Within the confines of the city, the Muslims maintained their defensive positions and initiated fighting outside the city walls by means of sorties. The Crónica de la población de Ávila describes a Muslim sortie conducted outside the city’s walls on the road toward the settlement of Castro to the south of Jaén. In this action, the Muslims seized a string of pack animals belonging to Álvar Gil de Villalobos, a Castilian-Leonese nobleman serving in Ferdinand's army. The small Muslim force then withdrew in a manner intended to draw the Christian escort into an ambush. Seventeen Christian knights were eventually confronted by a large contingent of Muslim horsemen. Quickly, the Christian knights disengaged and fled back to safety. In all such confrontations, neither side achieved a decisive tactical victory.

The siege continued throughout the fall and into the winter causing the quantities of food stocks and materials to decrease significantly. By late February, conditions within the city deteriorated further and Muḥammad realized that his position was untenable. He recognized that Ferdinand intended to continue the siege until the city fell. He knew that he could not relieve the city and that the populace was approaching starvation. Seeking to protect the remainder of his Nasrid state, Muhammad I approached Ferdinand and negotiated an agreement known today as the Pact of Jaén.

It is believed that the negotiated transfer of the city took place sometime between 25 and 28 February. On 28 February, Ferdinand began to issues orders with respect to the disposition of captured property. It is further believed that Ferdinand's formal entry into the city may not have occurred until 1 March or shortly thereafter. The Muslim population was allowed to peaceably leave the city.

==Aftermath==
With respect to the terms of the Pact of Jaén, Castilian sources believed that Muḥammad subordinated himself to Ferdinand and agreed to an annual tribute in exchange for the recognition of the Emirate of Granada; Arabic sources characterize the agreement as a twenty-year peace treaty by which Jaén and its dependent fortresses were ceded to Ferdinand.

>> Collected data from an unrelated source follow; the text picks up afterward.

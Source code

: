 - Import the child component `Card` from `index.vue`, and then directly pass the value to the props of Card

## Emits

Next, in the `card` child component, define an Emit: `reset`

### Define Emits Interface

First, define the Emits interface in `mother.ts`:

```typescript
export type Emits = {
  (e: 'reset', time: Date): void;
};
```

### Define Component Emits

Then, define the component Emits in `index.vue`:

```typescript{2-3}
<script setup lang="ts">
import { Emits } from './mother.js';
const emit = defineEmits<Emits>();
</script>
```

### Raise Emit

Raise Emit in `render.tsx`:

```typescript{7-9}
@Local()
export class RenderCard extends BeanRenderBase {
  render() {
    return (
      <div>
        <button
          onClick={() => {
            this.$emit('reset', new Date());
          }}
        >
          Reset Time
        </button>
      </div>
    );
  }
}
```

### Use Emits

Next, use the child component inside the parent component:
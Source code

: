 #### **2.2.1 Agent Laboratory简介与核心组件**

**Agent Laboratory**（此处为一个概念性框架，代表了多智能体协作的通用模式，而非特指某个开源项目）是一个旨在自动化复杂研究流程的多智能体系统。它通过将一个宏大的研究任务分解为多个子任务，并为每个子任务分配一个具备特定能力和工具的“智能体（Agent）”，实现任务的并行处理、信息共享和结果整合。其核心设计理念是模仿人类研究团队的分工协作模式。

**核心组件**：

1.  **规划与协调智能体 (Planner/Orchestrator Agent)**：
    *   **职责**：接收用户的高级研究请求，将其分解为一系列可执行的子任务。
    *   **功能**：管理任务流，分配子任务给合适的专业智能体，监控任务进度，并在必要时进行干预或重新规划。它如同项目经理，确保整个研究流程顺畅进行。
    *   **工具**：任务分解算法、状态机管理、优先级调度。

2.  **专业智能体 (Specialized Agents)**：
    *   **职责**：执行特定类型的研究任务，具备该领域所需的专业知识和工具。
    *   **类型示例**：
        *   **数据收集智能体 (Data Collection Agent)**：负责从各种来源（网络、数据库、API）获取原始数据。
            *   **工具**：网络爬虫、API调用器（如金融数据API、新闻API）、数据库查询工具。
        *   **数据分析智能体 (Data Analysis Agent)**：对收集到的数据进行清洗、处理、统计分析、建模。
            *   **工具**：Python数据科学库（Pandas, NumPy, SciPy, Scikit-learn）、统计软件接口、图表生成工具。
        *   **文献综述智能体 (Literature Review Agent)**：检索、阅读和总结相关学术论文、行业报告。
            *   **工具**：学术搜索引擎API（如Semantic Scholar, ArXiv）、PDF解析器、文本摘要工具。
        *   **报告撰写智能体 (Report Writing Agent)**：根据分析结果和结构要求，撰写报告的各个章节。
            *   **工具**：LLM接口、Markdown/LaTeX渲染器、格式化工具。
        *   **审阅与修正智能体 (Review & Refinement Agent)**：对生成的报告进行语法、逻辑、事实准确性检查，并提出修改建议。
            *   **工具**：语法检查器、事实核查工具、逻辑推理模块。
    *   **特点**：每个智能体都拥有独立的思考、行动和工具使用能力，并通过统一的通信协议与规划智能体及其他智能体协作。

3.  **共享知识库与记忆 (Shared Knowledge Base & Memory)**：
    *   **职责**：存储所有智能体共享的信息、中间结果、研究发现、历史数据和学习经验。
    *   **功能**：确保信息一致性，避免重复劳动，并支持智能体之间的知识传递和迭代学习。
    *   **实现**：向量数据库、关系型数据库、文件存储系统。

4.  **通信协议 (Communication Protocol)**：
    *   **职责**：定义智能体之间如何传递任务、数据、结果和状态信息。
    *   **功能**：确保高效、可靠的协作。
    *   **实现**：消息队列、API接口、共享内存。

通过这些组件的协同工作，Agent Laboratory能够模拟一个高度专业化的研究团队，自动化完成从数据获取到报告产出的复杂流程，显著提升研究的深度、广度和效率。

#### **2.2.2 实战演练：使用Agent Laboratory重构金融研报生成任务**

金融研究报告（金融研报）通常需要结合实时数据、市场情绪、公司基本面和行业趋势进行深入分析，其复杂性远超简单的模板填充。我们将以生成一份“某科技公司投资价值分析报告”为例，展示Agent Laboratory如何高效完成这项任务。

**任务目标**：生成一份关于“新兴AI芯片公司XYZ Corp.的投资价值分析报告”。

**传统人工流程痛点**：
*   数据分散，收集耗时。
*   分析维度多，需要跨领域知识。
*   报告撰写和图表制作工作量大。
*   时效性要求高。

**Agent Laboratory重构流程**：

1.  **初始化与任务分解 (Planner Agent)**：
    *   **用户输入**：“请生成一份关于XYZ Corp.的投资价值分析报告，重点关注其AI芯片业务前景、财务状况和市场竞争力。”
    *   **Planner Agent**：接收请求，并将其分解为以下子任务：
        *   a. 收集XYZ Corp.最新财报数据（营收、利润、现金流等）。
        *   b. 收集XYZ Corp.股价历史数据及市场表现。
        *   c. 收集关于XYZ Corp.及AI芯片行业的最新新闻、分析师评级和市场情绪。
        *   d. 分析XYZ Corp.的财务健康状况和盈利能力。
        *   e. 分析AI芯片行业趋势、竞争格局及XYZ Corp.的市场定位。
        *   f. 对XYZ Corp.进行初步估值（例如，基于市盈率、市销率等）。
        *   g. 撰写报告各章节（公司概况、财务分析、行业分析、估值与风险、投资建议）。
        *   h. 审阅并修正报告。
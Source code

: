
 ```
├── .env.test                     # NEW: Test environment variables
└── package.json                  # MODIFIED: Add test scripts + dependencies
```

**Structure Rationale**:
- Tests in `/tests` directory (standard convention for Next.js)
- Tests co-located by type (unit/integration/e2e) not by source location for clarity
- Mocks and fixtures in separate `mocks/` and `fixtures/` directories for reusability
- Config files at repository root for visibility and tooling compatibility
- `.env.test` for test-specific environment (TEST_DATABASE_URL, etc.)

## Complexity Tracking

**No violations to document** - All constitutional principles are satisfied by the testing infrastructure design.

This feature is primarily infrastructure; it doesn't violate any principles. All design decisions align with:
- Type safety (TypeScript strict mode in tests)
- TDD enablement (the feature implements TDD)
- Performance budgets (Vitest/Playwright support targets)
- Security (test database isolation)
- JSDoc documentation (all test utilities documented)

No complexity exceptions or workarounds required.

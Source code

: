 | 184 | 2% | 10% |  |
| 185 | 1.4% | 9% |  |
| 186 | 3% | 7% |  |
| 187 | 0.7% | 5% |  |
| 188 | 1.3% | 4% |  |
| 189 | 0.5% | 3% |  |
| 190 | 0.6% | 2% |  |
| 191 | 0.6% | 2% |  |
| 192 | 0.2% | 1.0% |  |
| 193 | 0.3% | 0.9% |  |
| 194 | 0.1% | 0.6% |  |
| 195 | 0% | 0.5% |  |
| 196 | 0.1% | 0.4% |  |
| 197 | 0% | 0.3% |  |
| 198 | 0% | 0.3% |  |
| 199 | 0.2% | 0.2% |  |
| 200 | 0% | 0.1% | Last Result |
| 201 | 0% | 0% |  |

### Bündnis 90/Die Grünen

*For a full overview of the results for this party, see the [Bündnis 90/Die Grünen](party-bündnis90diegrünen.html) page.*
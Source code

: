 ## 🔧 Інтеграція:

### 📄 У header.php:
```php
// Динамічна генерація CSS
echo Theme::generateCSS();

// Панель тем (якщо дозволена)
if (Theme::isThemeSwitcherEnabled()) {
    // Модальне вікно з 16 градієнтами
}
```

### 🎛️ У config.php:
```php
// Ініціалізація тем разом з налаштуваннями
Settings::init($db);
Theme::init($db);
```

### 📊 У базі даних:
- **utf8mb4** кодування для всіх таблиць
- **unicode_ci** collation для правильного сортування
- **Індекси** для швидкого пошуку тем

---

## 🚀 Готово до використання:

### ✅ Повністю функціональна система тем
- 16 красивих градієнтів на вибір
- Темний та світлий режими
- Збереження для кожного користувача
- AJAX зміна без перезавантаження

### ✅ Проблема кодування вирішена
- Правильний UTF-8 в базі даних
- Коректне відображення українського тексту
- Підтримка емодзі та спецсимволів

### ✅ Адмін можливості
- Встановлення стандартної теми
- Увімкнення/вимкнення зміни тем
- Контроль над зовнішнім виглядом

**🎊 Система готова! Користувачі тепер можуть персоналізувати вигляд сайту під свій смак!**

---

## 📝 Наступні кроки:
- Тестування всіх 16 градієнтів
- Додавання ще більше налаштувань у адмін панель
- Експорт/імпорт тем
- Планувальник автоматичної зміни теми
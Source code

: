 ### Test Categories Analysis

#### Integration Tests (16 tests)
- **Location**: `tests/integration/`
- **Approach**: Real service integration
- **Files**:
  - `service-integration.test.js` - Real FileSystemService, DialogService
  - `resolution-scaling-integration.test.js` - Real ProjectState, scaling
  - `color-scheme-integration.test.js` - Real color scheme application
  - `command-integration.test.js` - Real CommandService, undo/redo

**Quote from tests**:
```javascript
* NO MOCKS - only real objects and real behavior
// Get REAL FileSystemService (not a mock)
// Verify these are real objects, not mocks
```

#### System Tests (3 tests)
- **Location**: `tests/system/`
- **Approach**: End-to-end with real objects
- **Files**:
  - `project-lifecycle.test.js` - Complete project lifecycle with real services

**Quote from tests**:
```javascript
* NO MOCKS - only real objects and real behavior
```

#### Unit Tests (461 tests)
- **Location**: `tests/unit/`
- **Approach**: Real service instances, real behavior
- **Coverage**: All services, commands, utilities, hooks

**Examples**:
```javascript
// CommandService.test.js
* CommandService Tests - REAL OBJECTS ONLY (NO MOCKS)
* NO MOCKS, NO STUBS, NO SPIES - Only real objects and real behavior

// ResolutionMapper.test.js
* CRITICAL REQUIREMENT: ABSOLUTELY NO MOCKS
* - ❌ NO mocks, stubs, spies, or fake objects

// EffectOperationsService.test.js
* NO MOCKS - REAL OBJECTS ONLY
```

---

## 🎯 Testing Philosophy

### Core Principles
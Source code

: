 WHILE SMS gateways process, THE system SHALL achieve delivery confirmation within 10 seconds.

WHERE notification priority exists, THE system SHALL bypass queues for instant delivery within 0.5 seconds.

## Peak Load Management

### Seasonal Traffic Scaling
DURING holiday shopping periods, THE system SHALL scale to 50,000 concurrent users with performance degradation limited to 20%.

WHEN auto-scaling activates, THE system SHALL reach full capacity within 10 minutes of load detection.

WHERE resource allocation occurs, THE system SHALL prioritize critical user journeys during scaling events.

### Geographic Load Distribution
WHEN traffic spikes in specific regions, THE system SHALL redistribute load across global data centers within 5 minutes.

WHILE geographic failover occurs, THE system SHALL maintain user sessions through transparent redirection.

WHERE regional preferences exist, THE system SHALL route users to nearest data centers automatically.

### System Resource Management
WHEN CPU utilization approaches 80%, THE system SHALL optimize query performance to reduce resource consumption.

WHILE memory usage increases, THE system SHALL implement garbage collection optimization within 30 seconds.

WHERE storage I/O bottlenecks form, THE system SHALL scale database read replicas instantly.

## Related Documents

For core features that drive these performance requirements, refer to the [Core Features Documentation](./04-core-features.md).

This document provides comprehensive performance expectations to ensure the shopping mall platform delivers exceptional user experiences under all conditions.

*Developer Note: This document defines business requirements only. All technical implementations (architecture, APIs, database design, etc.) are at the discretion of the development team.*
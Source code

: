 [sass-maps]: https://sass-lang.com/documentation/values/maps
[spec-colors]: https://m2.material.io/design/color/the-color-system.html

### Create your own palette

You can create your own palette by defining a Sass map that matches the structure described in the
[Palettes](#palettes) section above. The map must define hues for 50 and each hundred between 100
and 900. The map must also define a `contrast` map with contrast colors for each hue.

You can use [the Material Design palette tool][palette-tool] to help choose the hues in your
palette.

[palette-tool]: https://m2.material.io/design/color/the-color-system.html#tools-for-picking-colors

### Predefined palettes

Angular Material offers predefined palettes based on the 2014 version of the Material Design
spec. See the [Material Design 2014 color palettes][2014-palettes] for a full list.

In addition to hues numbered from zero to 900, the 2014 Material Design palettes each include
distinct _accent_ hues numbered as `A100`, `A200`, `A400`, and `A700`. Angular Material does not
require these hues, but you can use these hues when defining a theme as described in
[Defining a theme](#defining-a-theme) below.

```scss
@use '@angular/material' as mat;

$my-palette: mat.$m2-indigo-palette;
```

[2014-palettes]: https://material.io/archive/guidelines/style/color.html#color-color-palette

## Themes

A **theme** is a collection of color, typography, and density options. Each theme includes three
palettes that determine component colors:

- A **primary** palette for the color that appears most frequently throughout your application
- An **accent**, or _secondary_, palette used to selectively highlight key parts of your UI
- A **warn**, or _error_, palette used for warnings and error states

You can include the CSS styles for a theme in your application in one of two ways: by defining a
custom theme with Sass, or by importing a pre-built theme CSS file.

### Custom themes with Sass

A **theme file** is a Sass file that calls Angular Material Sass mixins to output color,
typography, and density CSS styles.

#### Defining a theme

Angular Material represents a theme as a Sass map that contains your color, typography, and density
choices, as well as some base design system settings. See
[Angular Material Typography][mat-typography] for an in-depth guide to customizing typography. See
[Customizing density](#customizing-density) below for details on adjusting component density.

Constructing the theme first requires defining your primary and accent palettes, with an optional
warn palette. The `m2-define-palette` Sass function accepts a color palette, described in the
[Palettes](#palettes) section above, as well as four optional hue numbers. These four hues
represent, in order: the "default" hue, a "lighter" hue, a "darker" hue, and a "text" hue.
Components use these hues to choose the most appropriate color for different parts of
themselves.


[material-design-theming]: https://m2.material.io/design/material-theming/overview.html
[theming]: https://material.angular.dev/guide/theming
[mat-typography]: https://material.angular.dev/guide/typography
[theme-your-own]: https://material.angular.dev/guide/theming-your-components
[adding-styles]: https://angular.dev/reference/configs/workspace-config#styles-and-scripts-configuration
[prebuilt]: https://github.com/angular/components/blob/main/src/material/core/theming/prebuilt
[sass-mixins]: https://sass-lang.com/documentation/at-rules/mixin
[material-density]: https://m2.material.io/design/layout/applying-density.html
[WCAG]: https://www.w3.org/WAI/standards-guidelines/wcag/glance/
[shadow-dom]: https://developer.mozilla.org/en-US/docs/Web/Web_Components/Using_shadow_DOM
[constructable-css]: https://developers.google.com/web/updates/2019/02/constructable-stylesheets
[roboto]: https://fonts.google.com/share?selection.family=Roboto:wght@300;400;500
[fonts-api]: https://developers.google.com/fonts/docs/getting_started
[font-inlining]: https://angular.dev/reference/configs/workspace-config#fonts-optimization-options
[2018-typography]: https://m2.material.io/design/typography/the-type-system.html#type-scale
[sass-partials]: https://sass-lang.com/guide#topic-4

The pact and the surrender of Jaén ultimately provided Ferdinand with several strategic advantages. The upper Guadalquivir River Valley was secured and the relationship with the Emirate of Granada further to the south was stabilized. Muhammad I was removed at least temporarily as Ferdinand's enemy. Under the Castilian interpretation of the relationship, Muḥammad I was obligated to provide Ferdinand with military assistance. As such, the relationship allowed Ferdinand the freedom to redirect his military offensives westward and concentrate on the conquest of Seville. And finally, as protection in the event that the relationship with Muhammad I fell apart, Ferdinand possessed the powerful Jaén fortress on his southern border to guard against an invasion by Granada.

The pact also provided tangible benefits for Muhammad I. Although the Jaén fortress was lost, the Muslim state of Granada was formally recognized by Ferdinand. In addition, the peace agreement negotiated provided Muhammad I a period of time lasting nearly two decades, during which he consolidated and strengthened the Emirate of Granada. In fact, modern scholarship has at times described the Pact of Jaén as effectively marking the political consolidation or "birth certificate" of the Emirate of Granada.